Action item> Read through the records below and copy each line that uses the word "computed".
++++ Extracted records ++++
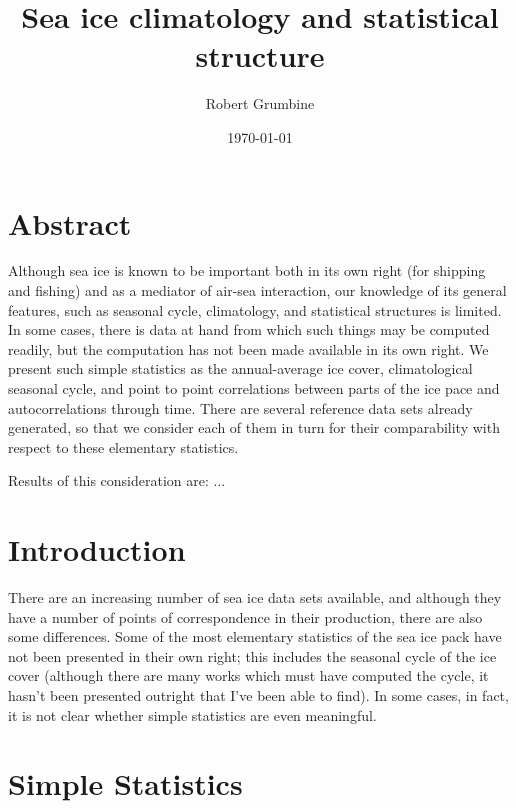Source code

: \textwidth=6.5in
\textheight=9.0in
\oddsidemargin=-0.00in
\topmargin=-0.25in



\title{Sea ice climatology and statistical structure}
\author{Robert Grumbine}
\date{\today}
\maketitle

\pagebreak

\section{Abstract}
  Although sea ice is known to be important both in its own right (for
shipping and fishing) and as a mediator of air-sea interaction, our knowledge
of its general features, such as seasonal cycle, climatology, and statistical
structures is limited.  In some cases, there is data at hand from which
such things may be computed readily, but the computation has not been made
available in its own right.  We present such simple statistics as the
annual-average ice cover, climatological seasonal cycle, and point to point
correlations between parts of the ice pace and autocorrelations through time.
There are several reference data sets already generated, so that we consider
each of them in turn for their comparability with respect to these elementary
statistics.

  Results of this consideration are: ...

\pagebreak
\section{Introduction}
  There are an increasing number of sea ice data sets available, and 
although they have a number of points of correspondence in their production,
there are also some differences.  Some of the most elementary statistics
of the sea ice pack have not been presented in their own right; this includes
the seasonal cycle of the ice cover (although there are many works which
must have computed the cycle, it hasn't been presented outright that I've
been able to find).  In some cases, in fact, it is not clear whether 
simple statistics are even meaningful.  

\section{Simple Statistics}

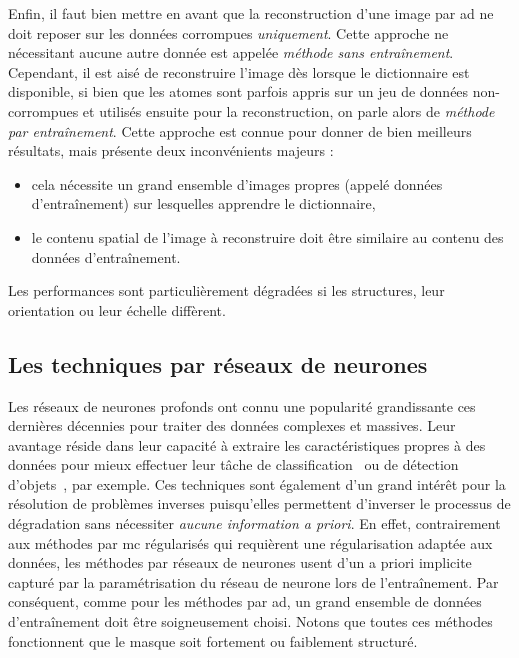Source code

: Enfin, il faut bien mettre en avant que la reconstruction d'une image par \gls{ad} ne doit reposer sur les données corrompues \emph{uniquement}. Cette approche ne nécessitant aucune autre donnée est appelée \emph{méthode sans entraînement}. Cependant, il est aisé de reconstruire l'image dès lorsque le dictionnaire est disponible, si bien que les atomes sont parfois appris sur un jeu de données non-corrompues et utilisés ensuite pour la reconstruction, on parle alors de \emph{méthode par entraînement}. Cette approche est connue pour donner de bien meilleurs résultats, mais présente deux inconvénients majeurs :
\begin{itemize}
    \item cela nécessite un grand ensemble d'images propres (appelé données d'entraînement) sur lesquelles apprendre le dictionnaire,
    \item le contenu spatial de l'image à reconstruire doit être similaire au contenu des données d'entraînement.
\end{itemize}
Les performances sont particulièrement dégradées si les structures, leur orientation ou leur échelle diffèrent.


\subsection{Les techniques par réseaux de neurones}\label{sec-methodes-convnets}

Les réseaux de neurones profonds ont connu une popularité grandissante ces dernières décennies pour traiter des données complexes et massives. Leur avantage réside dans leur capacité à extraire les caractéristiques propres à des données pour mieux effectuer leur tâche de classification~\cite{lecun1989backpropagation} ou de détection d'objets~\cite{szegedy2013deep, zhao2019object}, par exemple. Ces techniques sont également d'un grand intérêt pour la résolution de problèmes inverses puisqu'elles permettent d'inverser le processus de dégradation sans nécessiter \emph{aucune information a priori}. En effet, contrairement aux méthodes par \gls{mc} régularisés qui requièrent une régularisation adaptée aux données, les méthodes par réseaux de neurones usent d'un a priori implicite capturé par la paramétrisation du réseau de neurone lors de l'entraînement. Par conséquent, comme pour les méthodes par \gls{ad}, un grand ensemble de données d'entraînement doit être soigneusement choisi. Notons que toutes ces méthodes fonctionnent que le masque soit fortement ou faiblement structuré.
++++
Result of the task>
such things may be computed readily, but the computation has not been made
must have computed the cycle, it hasn't been presented outright that I've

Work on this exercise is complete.